Judiciary is the most trusted institution of democracy. But higher the trust, greater is the onus to maintain it. One of the important aspects of institutional independence is the duty of the state to see that judges are not overburdened with case loads. According to the data provided by the Ministry of Law and Justice regarding the pendency of cases (unstarred question in the Rajya Sabha, no 595, July 21, 2022), the number of cases pending in the Supreme Court is 72,062, in the High Courts it is 59,45,709 and in the District Courts it is 4,19,79,353 — which is alarming.
A very heavy docket sometimes puts the judge under pressure to dispose of more cases than is desirable; this results in the judge not considering the real issues involved. It is well known that “justice hurried is justice buried”. If the judge does not give a proper hearing or conduct a trial in a proper manner, the litigants will lose faith in the system. Further, such hasty disposals only increase the burden of the appellate courts.

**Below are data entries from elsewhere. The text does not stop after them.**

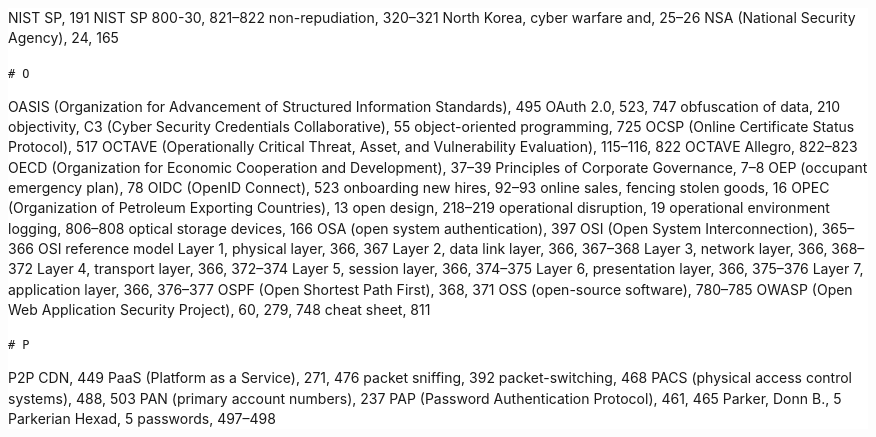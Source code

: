 NIST SP, 191
NIST SP 800-30, 821–822
non-repudiation, 320–321
North Korea, cyber warfare and, 25–26
NSA (National Security Agency), 24, 165
```
# O 
```
OASIS (Organization for Advancement of
Structured Information Standards), 495
OAuth 2.0, 523, 747
obfuscation of data, 210
objectivity, C3 (Cyber Security Credentials
Collaborative), 55
object-oriented programming, 725
OCSP (Online Certificate Status Protocol), 517
OCTAVE (Operationally Critical Threat, Asset,
and Vulnerability Evaluation), 115–116, 822
OCTAVE Allegro, 822–823
OECD (Organization for Economic
Cooperation and Development), 37–39
Principles of Corporate Governance, 7–8
OEP (occupant emergency plan), 78
OIDC (OpenID Connect), 523
onboarding new hires, 92–93
online sales, fencing stolen goods, 16
OPEC (Organization of Petroleum Exporting
Countries), 13
open design, 218–219
operational disruption, 19
operational environment logging, 806–808
optical storage devices, 166
OSA (open system authentication), 397
OSI (Open System Interconnection),
365–366
OSI reference model
Layer 1, physical layer, 366, 367
Layer 2, data link layer, 366, 367–368
Layer 3, network layer, 366, 368–372
Layer 4, transport layer, 366, 372–374
Layer 5, session layer, 366, 374–375
Layer 6, presentation layer, 366,
375–376
Layer 7, application layer, 366, 376–377
OSPF (Open Shortest Path First), 368, 371
OSS (open-source software), 780–785
OWASP (Open Web Application Security
Project), 60, 279, 748
cheat sheet, 811
```
# P
```
P2P CDN, 449
PaaS (Platform as a Service), 271, 476
packet sniffing, 392
packet-switching, 468
PACS (physical access control systems),
488, 503
PAN (primary account numbers), 237
PAP (Password Authentication Protocol),
461, 465
Parker, Donn B., 5
Parkerian Hexad, 5
passwords, 497–498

If there is a delay in disposal of the cases, the public is entitled to know the reasons. However, the enormous burden imposed upon the judiciary by the increased inflow of cases caused by the newly enacted laws is not readily visible to the general public. As the judiciary is blamed for backlogs and delay in adjudication, ‘judicial impact assessment’ is the only viable solution.
Judicial impact assessment
Judicial impact assessment, simply speaking, is an exercise to assess and analyse the additional resources the judiciary might need to handle litigation generated by the newly enacted laws. The key element here is the ‘methodology’ for estimating judicial workload resulting from new legislation and determining the additional costs involved in judge-time and support services.

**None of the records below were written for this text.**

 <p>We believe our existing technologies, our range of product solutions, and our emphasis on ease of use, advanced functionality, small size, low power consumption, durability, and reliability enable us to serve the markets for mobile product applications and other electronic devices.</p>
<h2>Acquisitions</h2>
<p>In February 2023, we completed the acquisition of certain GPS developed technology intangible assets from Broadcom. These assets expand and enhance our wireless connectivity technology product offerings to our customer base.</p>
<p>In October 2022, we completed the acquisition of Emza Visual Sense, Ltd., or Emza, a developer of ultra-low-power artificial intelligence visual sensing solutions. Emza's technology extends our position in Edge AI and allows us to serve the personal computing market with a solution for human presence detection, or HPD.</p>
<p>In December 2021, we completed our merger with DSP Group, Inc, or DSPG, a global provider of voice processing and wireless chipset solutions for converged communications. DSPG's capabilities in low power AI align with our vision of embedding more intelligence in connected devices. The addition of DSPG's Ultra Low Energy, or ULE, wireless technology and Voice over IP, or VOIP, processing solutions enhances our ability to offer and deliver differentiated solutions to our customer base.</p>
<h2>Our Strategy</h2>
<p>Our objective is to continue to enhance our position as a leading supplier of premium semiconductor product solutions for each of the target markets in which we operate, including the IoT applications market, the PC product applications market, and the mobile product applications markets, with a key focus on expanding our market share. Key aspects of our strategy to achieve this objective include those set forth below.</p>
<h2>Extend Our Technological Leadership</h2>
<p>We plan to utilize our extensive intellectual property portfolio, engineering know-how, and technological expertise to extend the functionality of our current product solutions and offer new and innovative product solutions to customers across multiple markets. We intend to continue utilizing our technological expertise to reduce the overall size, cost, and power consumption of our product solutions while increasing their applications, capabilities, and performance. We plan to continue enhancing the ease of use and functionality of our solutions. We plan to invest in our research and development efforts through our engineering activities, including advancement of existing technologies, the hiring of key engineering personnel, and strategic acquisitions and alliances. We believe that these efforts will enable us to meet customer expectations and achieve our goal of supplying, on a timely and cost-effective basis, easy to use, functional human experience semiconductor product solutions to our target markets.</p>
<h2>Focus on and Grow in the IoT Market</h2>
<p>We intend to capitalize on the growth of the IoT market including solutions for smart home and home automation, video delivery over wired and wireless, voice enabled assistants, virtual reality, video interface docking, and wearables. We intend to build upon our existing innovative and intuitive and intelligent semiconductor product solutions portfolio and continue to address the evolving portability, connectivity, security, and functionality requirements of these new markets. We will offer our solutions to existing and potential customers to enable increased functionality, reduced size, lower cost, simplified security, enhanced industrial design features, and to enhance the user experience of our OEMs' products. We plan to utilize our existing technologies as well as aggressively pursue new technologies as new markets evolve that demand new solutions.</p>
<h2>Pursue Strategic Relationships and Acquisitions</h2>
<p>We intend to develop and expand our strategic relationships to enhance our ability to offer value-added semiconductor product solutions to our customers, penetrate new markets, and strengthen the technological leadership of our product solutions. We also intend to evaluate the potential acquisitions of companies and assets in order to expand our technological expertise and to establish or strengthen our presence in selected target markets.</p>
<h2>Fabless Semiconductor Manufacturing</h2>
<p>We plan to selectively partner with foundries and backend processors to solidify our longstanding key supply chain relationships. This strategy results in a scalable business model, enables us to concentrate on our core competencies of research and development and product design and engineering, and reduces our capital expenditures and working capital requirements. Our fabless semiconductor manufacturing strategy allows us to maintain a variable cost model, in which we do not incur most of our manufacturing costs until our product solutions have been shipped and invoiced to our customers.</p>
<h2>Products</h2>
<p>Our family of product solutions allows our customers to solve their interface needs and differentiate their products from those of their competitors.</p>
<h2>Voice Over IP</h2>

The concept was mooted for the first time by Justice Warren Burger, former Chief Justice of US (1969-86). In India, the Supreme Court in the Salem Advocates Bar Association case (2005), for the first time, considered the need for “judicial impact assessment” in our country.
It was suggested that the financial memorandum attached to each Bill must estimate not only the budgetary requirement of staff but also the expenses arising out of the additional cases, when the Bill is passed by the legislature.
The budget in this regard must mention the number of civil and criminal cases likely to be generated by the new Act, the number of courts that are necessary, and the number of judges and staff required and the necessary infrastructure.
More than a decade has passed since the Salem Advocates Bar Association case, but not much has changed in this regard. The judiciary at all levels is reeling under the pressure of mounting arrears of cases.
From an analysis of the data given on National Judicial Data Grid, it is clear that the annual filing is in excess of the annual disposal, so the pendency is bound to increase year after year unless the number of courts are not correspondingly increased at all levels. The entire burden of establishing district courts must not only be on the State government; they should be a concurrent obligation on the Central Government as well to meet the expenditures of the district courts.
Generally, the plan for the budgets of the district courts in India are made by the Registry of the high courts. These are manned by judicial officers who do not have much expertise in the matters of the preparation of budgets and accounts.
The services of experienced members of the account services can be availed. They can work under the supervision of the High Courts. At present, there is no systematic planning for the budgetary requirements of the district courts in India.
‘Judicial Impact Assessment Offices’ must be established in all high courts with its headquarters in the Supreme Court, which must be entrusted with advisory and support services and must focus solely on planning and budgeting.
In the district courts, the court managers must be assigned this responsibility. These offices must regularly monitor the filing under every enactment and analyse the rate of filing under various enactments, which shall help in estimating the budgetary requirements for the future. Such offices must be staffed with an interdisciplinary team drawn from law, judiciary, economics, statistics, computer science, sociology and management.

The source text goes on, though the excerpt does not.